Актер Рори Киннир играл вместе с Розенблатом в школе святого Павла, одного из самых дорогих частных учебных заведений Лондона, а позже участвовал в спектакле, где режиссером выступил Розенблат, когда оба учились в Оксфорде.
«Марк в те годы был напористым молодым самцом, — вспоминает Киннир. — Очень‑очень решительным в режиссуре — до такой степени, что хотелось сказать: успокойся, приятель, нам всего семнадцать».
В школе святого Павла Розенблат и Киннир вместе играли в постановке «Гленгарри Глен Росс» Дэвида Мэмета: Розенблат — Шелли Левина по прозвищу Машина, стареющего торговца недвижимостью, а Киннир — его безжалостного соперника Рики Рому. Киннир вспоминает, что уже тогда подумал, насколько хорош Розенблат: «Меня даже немного удивило, что к университету он уже бросил свое актерство».
«В режиссуре больше измерений, — говорит Розенблат. — Ты можешь создавать все целиком, а не просто быть внутри этого».
За три года в Оксфорде он поставил «Развлекая мистера Слоуна» Джо Ортона, «Гетто» Джошуа Соболя, «Пер Гюнта» Ибсена, «Кто‑нибудь присмотрит за мной» Фрэнка Макгиннесса и «Укрощение строптивой» Шекспира — спектакль, с которым труппа гастролировала в Японии.
Именно в Японии Розенблату снова довелось играть. «У одного из ребят, игравших Баптисту, отслоилась сетчатка как раз перед нашим выступлением в Университете Кобе, — рассказывает Киннир, который играл Петруччо рядом с Бьянкой Розамунд Пайк. — Марк очень храбро влез в его великоватые ботинки и не по плечу огромный костюм всего за четыре часа до выступления. Когда он вышел на сцену, брюки волочились по полу, а манжеты пиджака почти касались колен — я просто бил ладонью по полу от смеха! Университет Кобе написал нам, что больше не желает нас видеть. Я целиком виню в этом костюм Марка».

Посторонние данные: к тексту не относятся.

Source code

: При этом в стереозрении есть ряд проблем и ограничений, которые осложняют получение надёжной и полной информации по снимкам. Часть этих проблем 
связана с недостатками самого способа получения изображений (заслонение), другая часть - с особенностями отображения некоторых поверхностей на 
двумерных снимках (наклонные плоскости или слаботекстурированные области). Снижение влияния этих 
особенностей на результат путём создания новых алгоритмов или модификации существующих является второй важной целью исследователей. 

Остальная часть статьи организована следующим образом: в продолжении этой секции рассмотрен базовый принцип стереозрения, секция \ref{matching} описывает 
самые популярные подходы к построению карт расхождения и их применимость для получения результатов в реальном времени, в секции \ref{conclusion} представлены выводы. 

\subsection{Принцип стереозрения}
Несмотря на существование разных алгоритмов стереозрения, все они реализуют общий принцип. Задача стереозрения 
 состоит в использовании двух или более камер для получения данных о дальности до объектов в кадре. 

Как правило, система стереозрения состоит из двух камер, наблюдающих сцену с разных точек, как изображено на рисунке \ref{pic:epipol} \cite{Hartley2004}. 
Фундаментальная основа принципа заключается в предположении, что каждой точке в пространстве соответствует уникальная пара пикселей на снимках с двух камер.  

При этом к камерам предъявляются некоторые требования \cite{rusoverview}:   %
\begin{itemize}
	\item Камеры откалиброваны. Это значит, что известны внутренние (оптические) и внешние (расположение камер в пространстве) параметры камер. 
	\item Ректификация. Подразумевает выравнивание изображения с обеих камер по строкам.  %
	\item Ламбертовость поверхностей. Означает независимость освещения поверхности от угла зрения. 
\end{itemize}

Свет оксфордской сцены сопроводил Розенблата в профессиональный театр, где его поддержали старшие коллеги. Тельма Холт, тогда приглашенный профессор театра в Оксфорде, устроила его на первую работу: помощником режиссера Джона Кроули в постановке «Макбета». Доминик Дромгул, руководивший Oxford Stage Company, взял Розенблата под свое крыло в качестве ассистента режиссера.
«Он был ужасным ассистентом. Он сидел за моей спиной и закатывал глаза, когда я говорил, — вспоминает Дромгул. — Но делал он это с такой легкостью и чувством юмора, что ему все прощали».
В 1999 году Розенблат получил премию Джеймса Мензиса‑Китчина для молодых режиссеров. Но все же он не достиг того стремительного карьерного взлета, который обещали ему в его ранние годы. «Некоторые режиссеры именно в тот момент, когда им нужно показать себе и другим, на что они способны, не получают нужных возможностей, — говорит Хайтнер. — Все просто. У Марка была хорошая карьера, но не выдающаяся».
В 2013 году Розенблат стал заместителем художественного руководителя Leeds Playhouse, где поставил девять спектаклей на большой сцене — от Чехова до Алана Беннета. Этот опыт он назвал замечательным, но сама система его разочаровала: «Приходилось выбирать пьесы, которые давали финансовый результат, а не те, что были бы столь своеобразны, как мне хотелось. Иногда спектакль шел меньше времени, чем длился репетиционный период. Что‑то не сходилось. Нужно было менять курс».
Желание писать зрело в нем с 22 августа 2009 года, когда он выступил на свадьбе своего лучшего друга Алекса Галлафента. «Я заставил всех много смеяться, — вспоминает он. — И испытал невероятное чувство, будто смог сплести историю нашей дружбы и всего того, чего я им желаю. Это открыло во мне ощущение, что я могу писать и удерживать внимание людей».
В то время он уже написал несколько инсценировок, включая «Круг» Сомерсета Моэма, но это были лишь первые осторожные шаги на пути, которого он боялся: «Я ведь до тех пор не писал. Когда инсценируешь, то скорее редактируешь и переставляешь. Рельсы проложены, поэтому риск ограничен. А мне нужно было написать что‑то свое. И это был настоящий страх».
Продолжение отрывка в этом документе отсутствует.